Se tale è il contenuto psicologico e la posizione storica della poesia del Petrarca, il suo accento proprio o il tono del suo canto non si potrebbe forse adombrar meglio che con quella parola del Carducci, quando, in una sua ode, richiamando le forme più gentili dell'arte italiana, dice, della canzone del Petrarca, che, tra i lauri, « sospira ». Sospira: non grida, non si dibatte violenta, non prorompe irruente; si snoda con leni modi, con piani trapassi, fluisce senza rumore e rimbombo, è intimamente musicale...
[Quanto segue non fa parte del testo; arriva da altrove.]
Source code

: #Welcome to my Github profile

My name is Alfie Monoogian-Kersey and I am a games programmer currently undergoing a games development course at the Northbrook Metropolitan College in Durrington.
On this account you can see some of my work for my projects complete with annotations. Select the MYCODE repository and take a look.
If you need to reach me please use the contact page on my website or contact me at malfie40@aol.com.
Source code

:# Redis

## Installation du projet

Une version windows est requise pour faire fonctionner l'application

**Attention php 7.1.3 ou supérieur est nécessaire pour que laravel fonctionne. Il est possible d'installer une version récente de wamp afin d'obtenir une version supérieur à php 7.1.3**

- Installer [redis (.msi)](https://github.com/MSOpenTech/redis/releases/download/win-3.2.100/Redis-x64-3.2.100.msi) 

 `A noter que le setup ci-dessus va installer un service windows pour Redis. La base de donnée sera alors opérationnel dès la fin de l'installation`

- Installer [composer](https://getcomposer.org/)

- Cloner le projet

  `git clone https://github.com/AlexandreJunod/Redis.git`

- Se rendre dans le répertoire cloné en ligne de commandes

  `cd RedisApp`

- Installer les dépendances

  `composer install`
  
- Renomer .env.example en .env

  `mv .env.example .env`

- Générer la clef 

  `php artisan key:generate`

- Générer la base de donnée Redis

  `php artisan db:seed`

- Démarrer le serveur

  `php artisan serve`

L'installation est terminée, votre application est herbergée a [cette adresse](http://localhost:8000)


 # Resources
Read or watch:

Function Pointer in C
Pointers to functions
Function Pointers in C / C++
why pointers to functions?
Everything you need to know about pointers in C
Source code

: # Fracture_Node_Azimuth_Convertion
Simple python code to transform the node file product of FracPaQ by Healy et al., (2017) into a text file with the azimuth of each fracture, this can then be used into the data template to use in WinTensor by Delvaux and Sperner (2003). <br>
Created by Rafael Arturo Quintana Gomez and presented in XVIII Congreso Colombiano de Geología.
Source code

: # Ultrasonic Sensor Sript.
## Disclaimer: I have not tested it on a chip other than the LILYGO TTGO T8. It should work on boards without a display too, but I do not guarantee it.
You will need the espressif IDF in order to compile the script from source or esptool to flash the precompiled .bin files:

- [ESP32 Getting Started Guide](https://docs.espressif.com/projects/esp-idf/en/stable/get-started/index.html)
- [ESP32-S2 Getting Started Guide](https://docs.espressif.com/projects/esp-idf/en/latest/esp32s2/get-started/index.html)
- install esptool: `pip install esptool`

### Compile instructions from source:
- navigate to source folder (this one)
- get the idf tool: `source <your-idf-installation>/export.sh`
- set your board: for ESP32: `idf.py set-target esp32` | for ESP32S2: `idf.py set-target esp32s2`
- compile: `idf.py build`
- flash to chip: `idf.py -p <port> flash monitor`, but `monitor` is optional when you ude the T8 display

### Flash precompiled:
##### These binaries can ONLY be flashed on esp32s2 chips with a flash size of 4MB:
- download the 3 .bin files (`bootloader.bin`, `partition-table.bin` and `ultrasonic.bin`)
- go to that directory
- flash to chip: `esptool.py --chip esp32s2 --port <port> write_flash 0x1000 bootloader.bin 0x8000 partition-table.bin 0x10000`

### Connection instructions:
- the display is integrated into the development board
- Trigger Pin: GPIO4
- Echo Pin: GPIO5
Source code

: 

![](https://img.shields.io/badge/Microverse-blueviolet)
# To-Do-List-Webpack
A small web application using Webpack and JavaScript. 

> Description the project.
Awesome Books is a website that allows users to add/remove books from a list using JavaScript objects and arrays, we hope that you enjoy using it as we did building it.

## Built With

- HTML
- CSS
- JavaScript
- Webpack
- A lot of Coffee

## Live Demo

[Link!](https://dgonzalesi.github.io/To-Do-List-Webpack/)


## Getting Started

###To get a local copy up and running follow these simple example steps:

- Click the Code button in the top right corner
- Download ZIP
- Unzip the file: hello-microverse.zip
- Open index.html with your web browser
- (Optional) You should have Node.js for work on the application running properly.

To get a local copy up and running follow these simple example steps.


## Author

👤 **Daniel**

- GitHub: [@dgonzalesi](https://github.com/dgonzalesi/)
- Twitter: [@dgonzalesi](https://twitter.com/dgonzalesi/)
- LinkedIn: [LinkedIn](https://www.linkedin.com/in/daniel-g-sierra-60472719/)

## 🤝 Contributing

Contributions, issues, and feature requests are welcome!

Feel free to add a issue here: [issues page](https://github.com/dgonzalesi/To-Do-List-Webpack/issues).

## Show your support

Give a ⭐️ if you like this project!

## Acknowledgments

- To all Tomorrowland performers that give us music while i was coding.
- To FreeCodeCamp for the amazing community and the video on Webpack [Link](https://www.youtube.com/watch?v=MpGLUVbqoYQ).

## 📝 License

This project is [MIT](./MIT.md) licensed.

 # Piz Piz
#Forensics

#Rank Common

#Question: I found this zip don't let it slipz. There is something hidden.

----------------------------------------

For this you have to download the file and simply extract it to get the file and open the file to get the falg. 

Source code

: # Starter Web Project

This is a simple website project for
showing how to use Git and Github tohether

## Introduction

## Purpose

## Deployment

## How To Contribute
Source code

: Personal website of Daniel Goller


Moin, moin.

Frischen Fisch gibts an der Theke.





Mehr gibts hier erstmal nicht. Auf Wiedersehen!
Tuttavia, come è noto, a questa spontanea disposizione di sentimento e di stile poetico si univa, nel Petrarca, una vaghezza e un proposito che non si appagavano del ritrarsi in sé e comportarsi in modo diverso dal vulgo nemico e odioso, dal vulgo chiassoso, ma volevano l'atteggiamento di chi ben si distingue e perciò studia, coltiva e osserva l'eleganza del dire. E tale eleganza, se impone una sorta di ammirazione e suggezione, ed ha una particolare efficacia oratoria, in certi circoli e rapporti sociali, non giova parimente al poeta, distraendolo alquanto dalla sua gelosa intimità e dandogli una compiacenza alquanto diversa da quella gioia per la semplice forma delle cose, che è pure la gioia dell'artista. Assai sottile è la distinzione tra arte ed eleganza, tra modi temperati e armonici che superino l'immediatezza selvaggia e scomposta della passione, e modi ricercati, che tendano a un distinguersi, per così dire, sociale, tra il compiacersi nel fantasma poetico e il compiacersi di sé ascoltandosi nel proprio dire, tra il punto giusto di maturità e il troppo maturo; e nondimeno la si avverte sempre, anche dove più è sfuggente, dove i due diversi atteggiamenti, simili in apparenza-, si commischiano o alternano; e la si accusa, se non altro, col notare un « non so che » di manchevole o di troppo (che val lo stesso). Il Petrarca era elegantissimo nel suo verseggiare, proprio come uomo che dell'elegante contegno della persona si sia fatta una regola da cui non si discosta neppure in casi in cui dovrebbe dimenticarla o perderla in altra regola e legge più largamente umana. Era in lui quasi il vezzo o il vizio della sua virtù, del suo senso eletto della forma poetica. Il De Sanctis, quando dice che nel Petrarca « l'emozione è rintuzzata, oltrepassata, e non è una forza impetuosa che ti scuote l'anima, ma una bella faccia che ti diletta l'immaginazione », coglie al suo solito, con vivace intuito, il maggior problema dell'arte del Petrarca...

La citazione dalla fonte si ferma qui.